━━━━━ RECORDS TO PROCESS

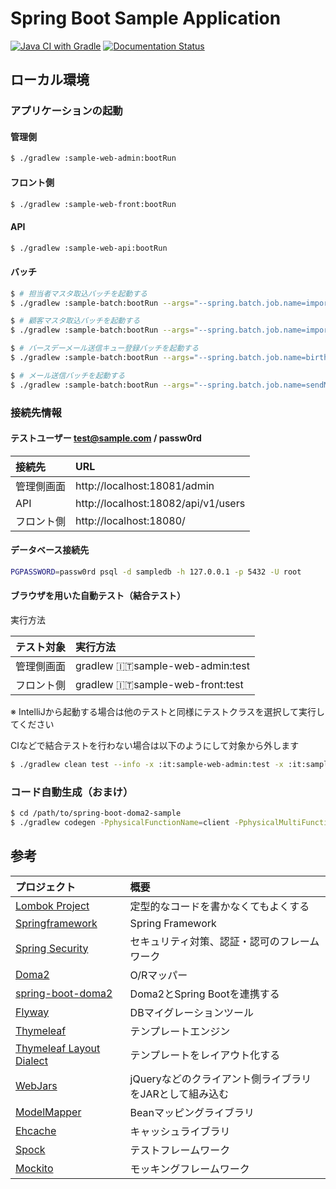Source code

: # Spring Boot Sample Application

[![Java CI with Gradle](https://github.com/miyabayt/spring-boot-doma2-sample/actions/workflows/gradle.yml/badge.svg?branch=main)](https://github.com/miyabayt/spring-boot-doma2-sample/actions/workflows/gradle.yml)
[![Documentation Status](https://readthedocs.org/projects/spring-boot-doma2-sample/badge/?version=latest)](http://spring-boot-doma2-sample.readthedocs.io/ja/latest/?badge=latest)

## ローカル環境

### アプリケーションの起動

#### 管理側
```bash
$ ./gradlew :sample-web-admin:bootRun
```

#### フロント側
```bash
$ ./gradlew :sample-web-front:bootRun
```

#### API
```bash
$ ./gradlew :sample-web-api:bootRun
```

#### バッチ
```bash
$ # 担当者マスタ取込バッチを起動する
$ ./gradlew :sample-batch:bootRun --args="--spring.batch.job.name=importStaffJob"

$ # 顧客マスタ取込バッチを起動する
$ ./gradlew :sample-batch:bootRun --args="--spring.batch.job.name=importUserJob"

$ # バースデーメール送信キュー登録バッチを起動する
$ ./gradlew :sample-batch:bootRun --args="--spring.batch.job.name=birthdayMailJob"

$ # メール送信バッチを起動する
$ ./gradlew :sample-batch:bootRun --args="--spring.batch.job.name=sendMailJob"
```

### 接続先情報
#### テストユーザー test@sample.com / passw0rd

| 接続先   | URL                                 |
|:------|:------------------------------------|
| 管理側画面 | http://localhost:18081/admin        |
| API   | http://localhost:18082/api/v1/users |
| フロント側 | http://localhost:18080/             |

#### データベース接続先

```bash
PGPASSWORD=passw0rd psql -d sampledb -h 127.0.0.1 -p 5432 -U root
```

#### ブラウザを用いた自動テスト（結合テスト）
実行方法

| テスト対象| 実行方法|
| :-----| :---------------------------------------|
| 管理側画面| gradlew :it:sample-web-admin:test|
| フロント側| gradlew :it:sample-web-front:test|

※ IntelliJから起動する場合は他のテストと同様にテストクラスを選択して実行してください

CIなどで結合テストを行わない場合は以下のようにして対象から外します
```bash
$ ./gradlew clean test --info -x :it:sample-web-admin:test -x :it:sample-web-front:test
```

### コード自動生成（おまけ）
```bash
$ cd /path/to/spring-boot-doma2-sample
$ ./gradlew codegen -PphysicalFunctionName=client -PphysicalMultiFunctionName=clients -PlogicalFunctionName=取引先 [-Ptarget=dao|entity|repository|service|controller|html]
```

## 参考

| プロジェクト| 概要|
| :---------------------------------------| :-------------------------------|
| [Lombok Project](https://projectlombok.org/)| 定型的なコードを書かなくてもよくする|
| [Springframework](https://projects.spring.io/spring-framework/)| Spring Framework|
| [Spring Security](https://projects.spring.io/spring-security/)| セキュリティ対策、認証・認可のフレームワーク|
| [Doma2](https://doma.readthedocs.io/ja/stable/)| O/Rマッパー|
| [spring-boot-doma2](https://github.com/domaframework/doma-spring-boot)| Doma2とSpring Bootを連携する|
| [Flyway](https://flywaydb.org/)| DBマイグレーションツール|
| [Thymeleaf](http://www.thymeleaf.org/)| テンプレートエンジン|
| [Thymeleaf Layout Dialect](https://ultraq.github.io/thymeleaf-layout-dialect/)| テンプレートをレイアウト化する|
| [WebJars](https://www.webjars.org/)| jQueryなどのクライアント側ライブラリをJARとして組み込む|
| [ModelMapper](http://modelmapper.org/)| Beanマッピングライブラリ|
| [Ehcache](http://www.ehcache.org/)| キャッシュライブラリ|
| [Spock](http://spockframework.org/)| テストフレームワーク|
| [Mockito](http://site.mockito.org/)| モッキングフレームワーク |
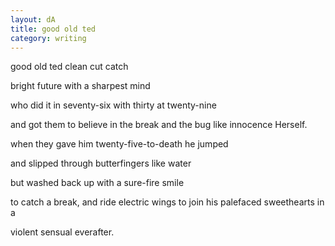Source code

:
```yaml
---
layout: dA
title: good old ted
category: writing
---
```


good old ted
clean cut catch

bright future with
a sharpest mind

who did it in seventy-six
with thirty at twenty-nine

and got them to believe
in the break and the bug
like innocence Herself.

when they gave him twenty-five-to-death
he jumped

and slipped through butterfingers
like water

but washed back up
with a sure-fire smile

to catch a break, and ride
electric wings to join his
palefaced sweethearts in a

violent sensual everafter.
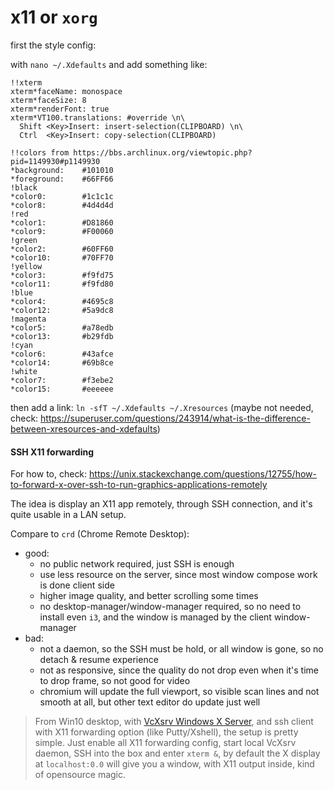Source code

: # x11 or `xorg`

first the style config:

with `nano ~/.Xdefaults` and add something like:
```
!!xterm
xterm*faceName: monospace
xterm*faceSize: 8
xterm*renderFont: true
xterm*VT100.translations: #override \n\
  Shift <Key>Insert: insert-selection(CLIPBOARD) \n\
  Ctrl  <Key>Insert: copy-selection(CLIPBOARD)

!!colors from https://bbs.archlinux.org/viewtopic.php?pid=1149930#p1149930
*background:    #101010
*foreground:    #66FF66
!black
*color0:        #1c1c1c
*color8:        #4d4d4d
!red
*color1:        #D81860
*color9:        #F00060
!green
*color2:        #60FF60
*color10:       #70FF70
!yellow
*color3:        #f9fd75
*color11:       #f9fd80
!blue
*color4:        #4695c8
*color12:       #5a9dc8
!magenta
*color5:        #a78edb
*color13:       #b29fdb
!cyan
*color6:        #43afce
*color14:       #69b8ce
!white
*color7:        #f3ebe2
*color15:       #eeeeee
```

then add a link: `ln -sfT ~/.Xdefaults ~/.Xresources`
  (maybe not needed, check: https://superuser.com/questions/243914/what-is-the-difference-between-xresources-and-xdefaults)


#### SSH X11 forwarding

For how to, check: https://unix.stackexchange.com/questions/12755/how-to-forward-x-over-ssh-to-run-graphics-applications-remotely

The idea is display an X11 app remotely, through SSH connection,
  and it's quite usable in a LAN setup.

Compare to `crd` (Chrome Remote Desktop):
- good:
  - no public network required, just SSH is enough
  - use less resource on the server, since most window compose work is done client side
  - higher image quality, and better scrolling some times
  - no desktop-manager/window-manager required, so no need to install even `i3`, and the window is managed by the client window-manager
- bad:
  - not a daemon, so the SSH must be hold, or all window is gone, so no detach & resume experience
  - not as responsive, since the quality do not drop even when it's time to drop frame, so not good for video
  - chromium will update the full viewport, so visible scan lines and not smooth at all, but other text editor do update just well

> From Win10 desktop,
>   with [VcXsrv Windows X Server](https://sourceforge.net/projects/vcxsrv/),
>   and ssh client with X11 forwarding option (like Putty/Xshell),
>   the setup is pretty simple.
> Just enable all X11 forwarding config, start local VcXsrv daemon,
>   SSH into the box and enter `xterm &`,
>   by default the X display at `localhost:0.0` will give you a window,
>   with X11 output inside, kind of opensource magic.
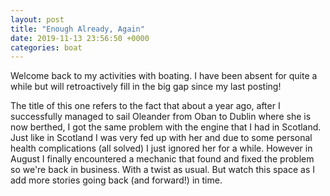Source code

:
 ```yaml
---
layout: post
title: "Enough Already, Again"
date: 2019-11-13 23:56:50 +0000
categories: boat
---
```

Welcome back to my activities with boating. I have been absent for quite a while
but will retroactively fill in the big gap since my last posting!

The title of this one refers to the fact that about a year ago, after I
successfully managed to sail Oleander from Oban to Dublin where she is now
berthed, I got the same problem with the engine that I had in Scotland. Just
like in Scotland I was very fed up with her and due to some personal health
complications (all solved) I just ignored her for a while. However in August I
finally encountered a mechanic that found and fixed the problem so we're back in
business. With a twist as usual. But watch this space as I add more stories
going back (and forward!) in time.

━━━━━━━━━━
━━━━━ RECORDS TO PROCESS

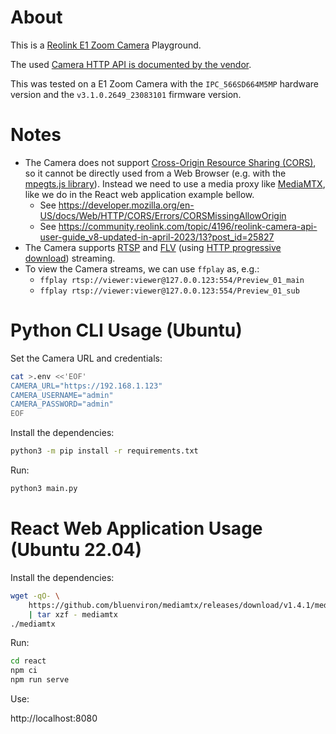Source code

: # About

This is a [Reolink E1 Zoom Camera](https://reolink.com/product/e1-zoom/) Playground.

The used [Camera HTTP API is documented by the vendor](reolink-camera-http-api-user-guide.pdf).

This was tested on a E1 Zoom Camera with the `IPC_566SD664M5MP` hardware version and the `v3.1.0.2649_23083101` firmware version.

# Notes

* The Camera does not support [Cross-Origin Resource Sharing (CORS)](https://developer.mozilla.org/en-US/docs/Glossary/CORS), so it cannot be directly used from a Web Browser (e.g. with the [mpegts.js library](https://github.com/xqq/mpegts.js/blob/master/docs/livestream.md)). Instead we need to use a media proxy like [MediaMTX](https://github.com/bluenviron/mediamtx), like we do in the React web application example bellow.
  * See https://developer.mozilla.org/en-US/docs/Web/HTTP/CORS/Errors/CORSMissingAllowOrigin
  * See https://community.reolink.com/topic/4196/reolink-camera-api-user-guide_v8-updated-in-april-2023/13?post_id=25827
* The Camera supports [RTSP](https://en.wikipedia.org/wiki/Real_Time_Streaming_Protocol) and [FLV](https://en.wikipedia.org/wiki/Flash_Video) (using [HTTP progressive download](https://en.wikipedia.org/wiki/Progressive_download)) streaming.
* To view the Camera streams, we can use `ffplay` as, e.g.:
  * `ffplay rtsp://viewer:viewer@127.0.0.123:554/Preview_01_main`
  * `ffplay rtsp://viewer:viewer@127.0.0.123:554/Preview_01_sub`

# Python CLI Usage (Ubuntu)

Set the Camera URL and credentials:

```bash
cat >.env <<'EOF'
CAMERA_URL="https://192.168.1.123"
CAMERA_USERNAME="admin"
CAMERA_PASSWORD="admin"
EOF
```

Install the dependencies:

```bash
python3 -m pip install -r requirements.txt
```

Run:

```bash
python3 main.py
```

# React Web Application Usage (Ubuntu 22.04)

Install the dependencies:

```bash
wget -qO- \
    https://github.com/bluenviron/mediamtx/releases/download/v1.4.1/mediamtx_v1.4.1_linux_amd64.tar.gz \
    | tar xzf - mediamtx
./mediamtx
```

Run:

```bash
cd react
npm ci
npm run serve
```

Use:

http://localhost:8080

━━━━━━━━━━
━━━━━ RECORDS TO PROCESS

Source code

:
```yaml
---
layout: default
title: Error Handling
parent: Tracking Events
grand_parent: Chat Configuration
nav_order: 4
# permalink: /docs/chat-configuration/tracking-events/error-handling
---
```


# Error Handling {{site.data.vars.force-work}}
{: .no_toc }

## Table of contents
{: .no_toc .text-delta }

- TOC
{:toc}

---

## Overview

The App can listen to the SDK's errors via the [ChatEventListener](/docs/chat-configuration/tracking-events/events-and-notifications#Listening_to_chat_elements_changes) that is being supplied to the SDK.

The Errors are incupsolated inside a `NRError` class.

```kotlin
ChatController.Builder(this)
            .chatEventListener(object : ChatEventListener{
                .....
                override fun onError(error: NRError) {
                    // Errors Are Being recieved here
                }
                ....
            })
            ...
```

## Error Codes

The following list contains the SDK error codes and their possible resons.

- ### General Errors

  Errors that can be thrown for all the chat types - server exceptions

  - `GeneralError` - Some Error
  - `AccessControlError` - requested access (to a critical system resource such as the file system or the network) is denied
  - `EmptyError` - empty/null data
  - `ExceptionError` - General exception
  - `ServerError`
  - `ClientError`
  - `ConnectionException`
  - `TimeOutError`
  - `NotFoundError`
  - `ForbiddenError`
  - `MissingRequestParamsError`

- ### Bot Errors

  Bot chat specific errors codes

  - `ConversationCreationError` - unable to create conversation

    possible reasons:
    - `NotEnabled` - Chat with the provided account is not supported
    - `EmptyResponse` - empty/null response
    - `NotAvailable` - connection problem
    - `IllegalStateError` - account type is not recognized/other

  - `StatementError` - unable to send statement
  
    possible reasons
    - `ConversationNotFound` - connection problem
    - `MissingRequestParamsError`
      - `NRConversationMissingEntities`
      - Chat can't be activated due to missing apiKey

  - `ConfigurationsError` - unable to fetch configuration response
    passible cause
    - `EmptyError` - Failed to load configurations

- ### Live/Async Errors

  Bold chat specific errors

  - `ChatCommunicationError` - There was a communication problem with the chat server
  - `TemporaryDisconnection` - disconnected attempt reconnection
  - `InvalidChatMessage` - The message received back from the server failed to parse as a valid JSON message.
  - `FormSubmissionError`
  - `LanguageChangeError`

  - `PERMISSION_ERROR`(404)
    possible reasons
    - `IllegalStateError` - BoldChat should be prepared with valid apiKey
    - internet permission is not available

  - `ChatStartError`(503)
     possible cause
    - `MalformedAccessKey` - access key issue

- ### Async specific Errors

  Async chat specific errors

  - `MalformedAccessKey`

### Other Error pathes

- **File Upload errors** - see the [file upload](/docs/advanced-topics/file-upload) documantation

━━━━━━━━━━

PROBLEM TO WORK ON: Among the lines above, find the one with "# Error Handling" and the one with "- ### General Errors". Quote both and everything between them, exactly.

SOLUTION FOR THIS EXERCISE:
# Error Handling {{site.data.vars.force-work}}
{: .no_toc }

## Table of contents
{: .no_toc .text-delta }

- TOC
{:toc}

---

## Overview

The App can listen to the SDK's errors via the [ChatEventListener](/docs/chat-configuration/tracking-events/events-and-notifications#Listening_to_chat_elements_changes) that is being supplied to the SDK.

The Errors are incupsolated inside a `NRError` class.

```kotlin
ChatController.Builder(this)
            .chatEventListener(object : ChatEventListener{
                .....
                override fun onError(error: NRError) {
                    // Errors Are Being recieved here
                }
                ....
            })
            ...
```

## Error Codes

The following list contains the SDK error codes and their possible resons.

- ### General Errors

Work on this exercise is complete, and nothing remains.